Quand vous étiez enfant, vous a-t-on appris que se vanter était mal vu ou qu’il était impoli de parler de soi ? Vous a-t-on appris que si vous travailliez dur et vous concentriez sur vos objectifs, les autres finiraient par voir vos efforts et que vous seriez alors justement récompensé ? Voici les croyances que, souvent, nos parents ou nos professeurs nous ont transmises. Et si c’était peut-être vrai pour eux, dans le monde d’aujourd’hui, ce n’est plus comme ça que ça marche. Si vous ne le communiquez pas, comment vos managers ou clients sauront exactement quelle a été votre contribution dans un succès collectif ? Nous avons donc parfois cette idée que notre ego, la vision que nous avons de nous, de nos capacités et compétences est notre ennemi parce que trop “boosté” en grande école, ou trop diminué en classe préparatoire. Alors oui, si nous ne savons pas le gérer, notre égo individuel ou “collectif” peut nous faire prendre des décisions catastrophiques. C’est ce qui est arrivé au hedge fund Long-Term Capital Management, fondé en 1994. Il réunissait une “dream team” composée de prix Nobel d’économie et d’experts en banque d’investissemment. Il connut un magnifique succès au début mais succomba rapidement à la fierté sur-dimensionnée de ses fondateurs dont le modèle financier ultra-sophistiqué ne parvint pas à anticiper correctement certaines valeurs relatives d’actif.
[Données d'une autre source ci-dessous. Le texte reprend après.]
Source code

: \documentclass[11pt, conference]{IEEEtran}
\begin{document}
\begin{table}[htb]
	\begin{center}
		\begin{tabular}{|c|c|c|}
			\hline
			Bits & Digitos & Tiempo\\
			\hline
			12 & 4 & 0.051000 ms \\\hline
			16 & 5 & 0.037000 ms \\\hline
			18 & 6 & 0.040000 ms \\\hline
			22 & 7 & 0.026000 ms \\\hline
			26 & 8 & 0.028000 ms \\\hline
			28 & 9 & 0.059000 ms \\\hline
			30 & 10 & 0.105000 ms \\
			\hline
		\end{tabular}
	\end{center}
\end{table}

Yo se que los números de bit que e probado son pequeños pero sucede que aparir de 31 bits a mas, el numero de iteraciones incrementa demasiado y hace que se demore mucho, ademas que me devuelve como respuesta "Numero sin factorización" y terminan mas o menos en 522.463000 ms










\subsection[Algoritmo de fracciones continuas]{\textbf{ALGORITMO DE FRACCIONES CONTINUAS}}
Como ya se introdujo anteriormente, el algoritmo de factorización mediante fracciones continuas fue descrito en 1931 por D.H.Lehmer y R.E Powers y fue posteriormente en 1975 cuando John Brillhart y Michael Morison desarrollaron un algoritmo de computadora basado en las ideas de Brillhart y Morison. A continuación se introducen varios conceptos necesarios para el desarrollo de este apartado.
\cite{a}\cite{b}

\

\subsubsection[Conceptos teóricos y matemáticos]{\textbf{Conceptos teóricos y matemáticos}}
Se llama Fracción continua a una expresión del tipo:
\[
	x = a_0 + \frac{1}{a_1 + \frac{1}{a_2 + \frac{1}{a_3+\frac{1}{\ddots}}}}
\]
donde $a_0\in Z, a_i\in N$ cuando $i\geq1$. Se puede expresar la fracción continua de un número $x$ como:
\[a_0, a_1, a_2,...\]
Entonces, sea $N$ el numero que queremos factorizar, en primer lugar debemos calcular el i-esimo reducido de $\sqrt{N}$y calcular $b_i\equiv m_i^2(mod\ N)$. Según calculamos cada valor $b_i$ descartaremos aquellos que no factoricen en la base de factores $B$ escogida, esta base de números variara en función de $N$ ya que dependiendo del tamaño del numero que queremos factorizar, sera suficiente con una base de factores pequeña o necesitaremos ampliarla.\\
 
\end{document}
1. Assumer son ego, la clé du succès
Qu’est ce que l’ego : c’est la représentation qu’un individu a de lui-même, une certaine conscience de ses capacités, de ses compétences et de son positionnement au sein de la société. C’est aussi une envie de se dépasser pour atteindre les meilleurs résultats et obtenir une reconnaissance, qu’elle soit personnelle, sociale, familiale, financière. Donc notre ego est extrêmement utile pour évoluer et nous transformer pour être au top dans notre job. Par exemple, avec un fort ego, nous n’allons pas nous arrêter au premier succès. Cela aurait été dommage que Mark Zuckerberg se soit contenté du succès que Facebook a rencontré au sein d’Harvard et qu’il n’ait pas tenté de l’ouvrir au reste du monde, non ?
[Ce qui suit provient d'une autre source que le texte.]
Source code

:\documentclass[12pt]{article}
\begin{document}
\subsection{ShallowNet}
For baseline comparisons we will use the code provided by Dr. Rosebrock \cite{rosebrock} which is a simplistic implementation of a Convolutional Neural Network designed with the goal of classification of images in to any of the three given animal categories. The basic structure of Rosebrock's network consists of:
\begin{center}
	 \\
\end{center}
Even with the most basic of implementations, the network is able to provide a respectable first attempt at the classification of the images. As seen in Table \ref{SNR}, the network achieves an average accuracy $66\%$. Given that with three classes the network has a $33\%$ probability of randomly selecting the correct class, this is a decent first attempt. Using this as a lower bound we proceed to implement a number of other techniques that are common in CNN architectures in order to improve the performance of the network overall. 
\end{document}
La promesse produit, au sens marketing du terme, de votre “ego professionnel” est le “personal branding”. Le fondateur d’Amazon, Jeff Bezos, a dit ainsi “votre marque correspond à ce que les gens disent de vous quand vous n’êtes pas là”. Et malgré tout ce qu’on peut nous dire sur la modestie et l’humilité, une récente étude a montré que lors d’un entretien d’embauche, ceux qui savent parler d’eux et se vanter (sans trop en faire bien sur) sont perçus bien plus positivement que ceux qui se présentent d’une manière modeste.
Notre ego bien marketé, à partir de nos succès passés, nous permettra d’attirer les bonnes personnes, projets ou clients , qui nous aiderons à construire les prochaines réussites et développer notre communauté de succès.
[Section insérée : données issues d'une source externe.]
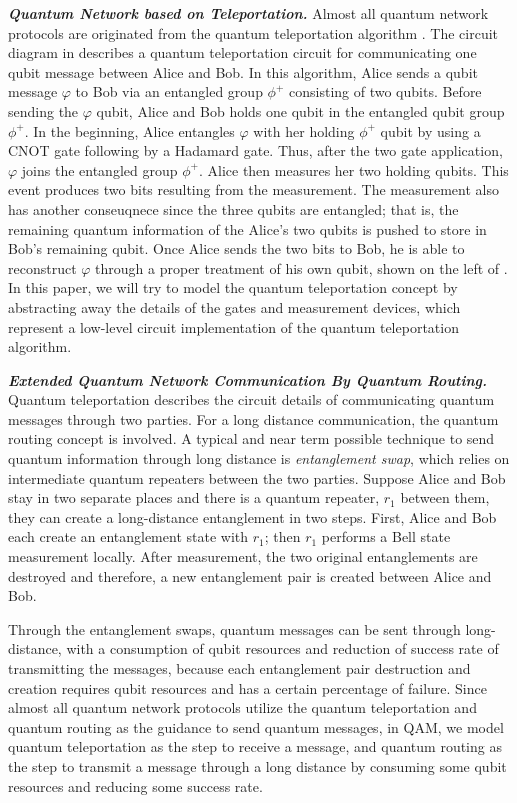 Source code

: \noindent\textbf{\textit{Quantum Network based on Teleportation.}}
Almost all quantum network protocols are originated from the quantum teleportation algorithm \cite{PhysRevLett.70.1895}.
The circuit diagram in  describes a quantum teleportation circuit for communicating one qubit message between Alice and Bob.
In this algorithm, Alice sends a qubit message $\varphi$ to Bob via an entangled group $\phi^{+}$ consisting of two qubits.
Before sending the $\varphi$ qubit, Alice and Bob holds one qubit in the entangled qubit group $\phi^{+}$.
In the beginning, Alice entangles $\varphi$ with her holding $\phi^{+}$ qubit by using a CNOT gate following by a Hadamard gate.
Thus, after the two gate application, $\varphi$ joins the entangled group $\phi^{+}$.
Alice then measures her two holding qubits. This event produces two bits resulting from the measurement.
The measurement also has another conseuqnece since the three qubits are entangled;
that is, the remaining quantum information of the Alice's two qubits is pushed to store in Bob's remaining qubit.
Once Alice sends the two bits to Bob, he is able to reconstruct $\varphi$ through a proper treatment of his own qubit,
shown on the left of .
In this paper, we will try to model the quantum teleportation concept
by abstracting away the details of the gates and measurement devices,
which represent a low-level circuit implementation of the quantum teleportation algorithm.

\noindent\textbf{\textit{Extended Quantum Network Communication By Quantum Routing.}}
Quantum teleportation describes the circuit details of communicating quantum messages through two parties.
For a long distance communication, the quantum routing concept is involved.
A typical and near term possible technique to send quantum information through long distance is \textit{entanglement swap},
which relies on intermediate quantum repeaters between the two parties. Suppose Alice and Bob stay in two separate places and there is a quantum repeater, $r_1$ between them, they can create a long-distance entanglement in two steps. First, Alice and Bob each create an entanglement state with $r_1$; then $r_1$ performs a Bell state measurement locally. After measurement, the two original entanglements are destroyed and therefore, a new entanglement pair is created between Alice and Bob. 

Through the entanglement swaps, quantum messages can be sent through long-distance, with a consumption of qubit resources and reduction of success rate of transmitting the messages, because each entanglement pair destruction and creation requires qubit resources and has a certain percentage of failure. 
Since almost all quantum network protocols utilize the quantum teleportation and quantum routing as the guidance to send quantum messages, in QAM, we model quantum teleportation as the step to receive a message, and quantum routing as the step to transmit a message through a long distance by consuming some qubit resources and reducing some success rate.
Une autre croyance assez répandue autour de l’ego est que les hommes ont bien plus tendances a en avoir un sur-dimensionné que les femmes. Plusieurs études viennent soutenir cette idée en montrant que, quand les hommes attribuent leurs succès à leur compétences propres, les femmes ont tendances à dire qu’elles “ont eu de la chance” ou que “n’importe qui aurait pu le faire”. Mais posez vous la question : quelles raisons auraient votre boss de vous récompenser pour vos succès si ceux-ci ne sont liés qu’à la chance ? C’est encore le moment de laisser votre ego vous aider à vous approprier vos succès et à les communiquer !
2. … Tant qu’on sait le gérer
Cependant, l’ego ne déroge pas à la règle “le mieux est l’ennemi du bien” et il faut faire attention à ne pas le laisser prendre trop de place. Si vous avez l’impression que vous êtes entouré de collaborateurs incompétents, si vous n’acceptez plus qu’on puisse être en désaccord avec votre opinion (alors que les chiffres ne plaident pas en votre faveur), si vous n’écoutez plus personnes, il est fort probable que vous ne gériez plus votre ego.
Le premier risque face à un ego sur-dimensionné est l’isolement. Nous refusons toute aide extérieure puisque personnes ne sera plus capable que nous d’obtenir des résultats. Conséquences directes: épuisement, burn-out, projet en retard…
Avoir un ego sur-dimensionné nous empêchera également de guider l’équipe dont nous aurons besoins pour réussir. Attirer les talents, savoir les garder et les motiver est de plus en plus une compétence clé. Tim Cook a expliqué qu’un de ses grands talents est de savoir gérer des forts égos et qu’il se positionne plutôt comme un Leader coach !
Savoir se remettre en cause pour anticiper ou gérer les compétiteurs disruptifs n’est possible qu’avec un ego sous contrôle qui nous permettra d’anticiper les signaux faibles comme une baisse de la satisfaction clients ou une expérience client désastreuse comme les taxis en France.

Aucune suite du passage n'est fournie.